Hingga saat ini pembicaraan mengenai gawai tidak pernah sepi. Benda buatan manusia ini dipandang telah menimbulkan efek negatif pada perkembangan anak. Pembicaraan pun melebar ke mana-mana, seperti alasan anak kecanduan bermain gawai, pola pendampingan orangtua, kesalahan orangtua, dosa orangtua, dan berbagai upaya mengalihkan perhatian anak dengan kegiatan lain.
Pertanyaannya, apakah kita orang dewasa berhasil menghentikan kecanduan anak terhadap gawai? Marilah kita beralih sejenak ke persoalan rokok.
Rokok adalah salah satu "pembunuh" manusia. Menurut World Health Organization (WHO) atau Organisasi Kesehatan Dunia, terdapat sekitar satu miliar perokok di dunia atau sekitar sepertujuh dari populasi global pada tahun 2018. Setiap menit, hampir 11 juta batang rokok diisap di dunia dan 10 orang meninggal karenanya. Sekitar 80 persen perokok dunia hidup di negara berpenghasilan rendah dan menengah dan 226 juta di antaranya dianggap miskin.
Di Indonesia, 76 persen pria dewasa (berumur di atas 15 tahun) sebagai perokok. Jika dilihat dari prosentase penduduk, Indonesia menempati prosentase penduduk sebagai perokok terbesar di dunia.: 76 persen pria berusia di atas 15 tahun tercatat sebagai perokok (liputan 6, 31/5/2018).
Apakah para perokok tidak tahu akan bahaya rokok? Jawabannya, para perokok tahu betul akan bahaya rokok. Terdapat 13 bahaya merokok bagi kesehatan tubuh:
kanker paru-paru, penyakit jantung, koleaterol tinggi, komplikasi diabetes, keguguran, gigi menguning dan keropos, bernagai jenis kanker, monopause prematur, gangguan mata, gangguan ereksi dan kesuburan, menurunnya sistem imun tubuh, rasa cemas dan gelisah, jari menguning dan kulit keriput (sehatq-com, 21/1/2020).
Jika ditanya, mengapa orang merokok? Inilah alasan-alasannya: mengurangi tegang syaraf dan menghilangkan rasa lelah, mengendurkan persendian dan menimbulkan rasa lega, merokok untuk menyendiri, merokok karena ingin menyertai sesuatu perbuatan, merokok sebagai penganti makanan, merokok sebagai sikap sosial, merokok untuk menumbuhkan rasa percaya diri (Kompasiana, 27/1/2016)

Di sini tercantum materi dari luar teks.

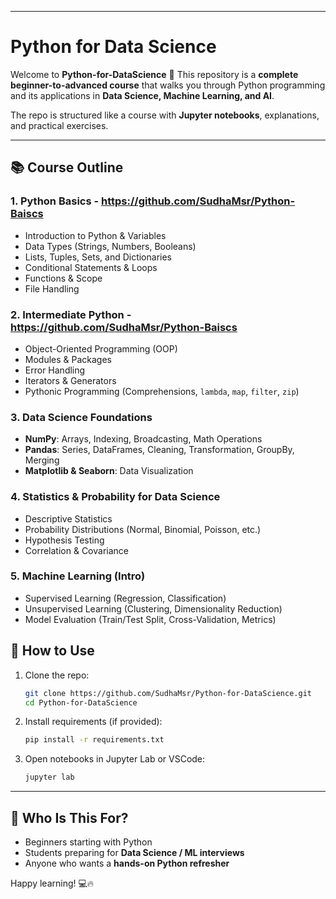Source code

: 
---

# Python for Data Science

Welcome to **Python-for-DataScience** 🚀
This repository is a **complete beginner-to-advanced course** that walks you through Python programming and its applications in **Data Science, Machine Learning, and AI**.

The repo is structured like a course with **Jupyter notebooks**, explanations, and practical exercises.

---

## 📚 Course Outline

### 1. Python Basics - https://github.com/SudhaMsr/Python-Baiscs

* Introduction to Python & Variables
* Data Types (Strings, Numbers, Booleans)
* Lists, Tuples, Sets, and Dictionaries
* Conditional Statements & Loops
* Functions & Scope
* File Handling

### 2. Intermediate Python - https://github.com/SudhaMsr/Python-Baiscs

* Object-Oriented Programming (OOP)
* Modules & Packages
* Error Handling
* Iterators & Generators
* Pythonic Programming (Comprehensions, `lambda`, `map`, `filter`, `zip`)

### 3. Data Science Foundations

* **NumPy**: Arrays, Indexing, Broadcasting, Math Operations
* **Pandas**: Series, DataFrames, Cleaning, Transformation, GroupBy, Merging
* **Matplotlib & Seaborn**: Data Visualization

### 4. Statistics & Probability for Data Science

* Descriptive Statistics
* Probability Distributions (Normal, Binomial, Poisson, etc.)
* Hypothesis Testing
* Correlation & Covariance

### 5. Machine Learning (Intro)

* Supervised Learning (Regression, Classification)
* Unsupervised Learning (Clustering, Dimensionality Reduction)
* Model Evaluation (Train/Test Split, Cross-Validation, Metrics)



## 🔧 How to Use

1. Clone the repo:

   ```bash
   git clone https://github.com/SudhaMsr/Python-for-DataScience.git
   cd Python-for-DataScience
   ```
2. Install requirements (if provided):

   ```bash
   pip install -r requirements.txt
   ```
3. Open notebooks in Jupyter Lab or VSCode:

   ```bash
   jupyter lab
   ```

---

## 🎯 Who Is This For?

* Beginners starting with Python
* Students preparing for **Data Science / ML interviews**
* Anyone who wants a **hands-on Python refresher**


Happy learning! 💻🔥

Sejak lama pemerintah bekerja sama dengan produsen rokok memberikan peringatan melalui gambar-gambar yang menyeramkan pada bungkusan rokok. Pemerintah puga melarang media massa mengiklankan rokok dengan menampilkan secara langsung orang sedang merokok, atau gambar bungkusan rokok sekalipun. Apakah berhasil? Tidak. Nyatanya orang tetap merokok. Peringatan tetaplah peringatan. "Apalagi merokok ditemani secangkir kopi.Alangkah nikmatnya!" Kata si perokok.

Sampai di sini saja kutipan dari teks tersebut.